Arbitration fair on developing countries, says new research
24 June 2009
Concerns that investment treaty arbitration is biased against developing countries could be allayed following the publication of new research.
Susan Franck, the academic behind the research, says she set out to test whether investment arbitration is the equivalent of "tossing a two-headed coin", as some states may believe. Her findings appear in Development and Outcomes of Investment Treaty Arbitration which is available online here and will be published in the Harvard International Law Journal later this summer.
Franck, who is associate professor at Washington and Lee University's School of Law, examined a sample of arbitration awards looking for a statistically significant link between the development status of the respondent, the presiding arbitrator's background, and the outcome.
Franck assigned a value to the development status of respondent states by looking at whether the nation is a member of the OECD, and where it ranks in the World Bank classification system of High Income, Upper-Middle Income, Lower-Middle Income and Low Income countries. She did the same for the presiding arbitrators in 49 tribunals, according to the level of economic development in their home nation. Franck then looked for interactions that might show up in the outcomes of cases. The data came from a sample of 102 investment treaty awards in 82 cases that were publicly available before 1 June 2006.
She concludes that "there is no general statistically significant bias at this stage" between the development status of a respondent state, the presiding arbitrator's home country, and whether the state wins or loses at arbitration. "The consistency in these results offers a powerful narrative that there is procedural integrity in investment arbitration," Franck says.
At a practical level, the survey offers food for thought for counsel and arbitrators when it considers the impact of presiding arbitrators' origin, and the development status of the respondent, on the amounts awarded. In two "simple effects" the research identified a propensity for tribunals to make smaller awards against Higher Income countries, as compared to Upper-Middle Income and Low-Income countries.
But Franck warns that these effects are based on limited data, and are influenced by two cases where the awards were very low, Maffezini v Spain and ADF Group Inc v US. She says Maffezini had the lowest damages claimed amongst the data set at approximately USD$155,314 - which the respondent did not dispute.
"The results are only popping in one tiny sub-set. My guess is differences are emerging because the sample is so small, and we are only seeing a small slice of the potential population," she says.
Throughout the paper, Franck is conscious of the need to expand her data set. To ascertain the potential scope of these simple effects reliably, she predicts she would have to review 764 awards.
Assistant professor of law at Wisconsin Law School Jason Yackee, says that while Franck's research is important and allows us to tentatively conclude that there is no obvious evidence of systematic unfair treatment, the investment arbitration system is still in its infancy.
"There remain a great number of investment arbitration powder kegs lying around the world, and any number of them may certainly explode in the future," says Yackee. "In particular, if the US ever finally loses an arbitration, changes to the current system will be all but inevitable.
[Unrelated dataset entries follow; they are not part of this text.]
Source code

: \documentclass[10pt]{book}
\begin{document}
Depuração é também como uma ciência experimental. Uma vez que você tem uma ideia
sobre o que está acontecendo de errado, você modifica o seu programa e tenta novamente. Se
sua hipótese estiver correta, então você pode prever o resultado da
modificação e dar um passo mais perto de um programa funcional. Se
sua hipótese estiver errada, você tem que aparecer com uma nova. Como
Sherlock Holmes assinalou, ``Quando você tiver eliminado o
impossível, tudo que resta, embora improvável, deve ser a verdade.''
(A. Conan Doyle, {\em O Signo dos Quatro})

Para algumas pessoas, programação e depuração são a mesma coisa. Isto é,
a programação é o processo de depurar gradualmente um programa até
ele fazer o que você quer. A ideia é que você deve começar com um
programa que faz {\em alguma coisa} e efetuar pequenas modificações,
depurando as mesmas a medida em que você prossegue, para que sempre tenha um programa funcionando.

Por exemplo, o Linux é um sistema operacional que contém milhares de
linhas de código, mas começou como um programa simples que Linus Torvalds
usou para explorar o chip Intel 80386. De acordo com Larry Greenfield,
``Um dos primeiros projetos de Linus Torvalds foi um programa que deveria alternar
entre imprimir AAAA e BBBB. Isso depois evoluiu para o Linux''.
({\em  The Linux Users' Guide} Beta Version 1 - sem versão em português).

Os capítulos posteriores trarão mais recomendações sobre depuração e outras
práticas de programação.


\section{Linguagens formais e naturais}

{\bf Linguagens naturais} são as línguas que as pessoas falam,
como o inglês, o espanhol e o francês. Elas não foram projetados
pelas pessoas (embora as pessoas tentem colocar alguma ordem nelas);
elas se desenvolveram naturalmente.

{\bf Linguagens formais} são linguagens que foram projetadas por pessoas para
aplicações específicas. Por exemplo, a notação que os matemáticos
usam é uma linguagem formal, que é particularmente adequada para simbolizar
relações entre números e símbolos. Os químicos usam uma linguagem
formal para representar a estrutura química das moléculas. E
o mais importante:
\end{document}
Indeed, if there is bias in the system, I think it probably goes against investors, and favours states - especially large and powerful states - who would not tolerate a loss. But Professor Franck's data is probably not extensive enough to allow us to test this theory."
Franck has told GAR that she is coding 78 new arbitration awards from the past three years to expand the research. She intends to add more variables to the data to find the average number of months between the dates when investors submit arbitration requests and when tribunals render awards, as well as looking at interest and costs.
David A Gantz, a professor of law at the University of Arizona who specialises in trade agreements, says: "There is a shortage of empirical research on arbitration outcomes, including any distinctions between outcomes based on development status. This is a major reason why Professor Franck's work is important. It should suggest to developing country governments, such as Ecuador's, that withdrawing from ICSID because of any alleged bias of the system toward developing countries is probably unjustified."
Catherine Rogers, who teaches international arbitration at Pennsylvania State University's Dickinson School of Law says: "This research is very significant because many of the claims of unfairness are based on anecdotal accounts and subjective perceptions. While these accounts and perceptions are important to consider, they also need to be measured against a more objective yardstick, both so that they can be corrected when inaccurate and so that the real sources of concern among developing countries can be identified and redressed."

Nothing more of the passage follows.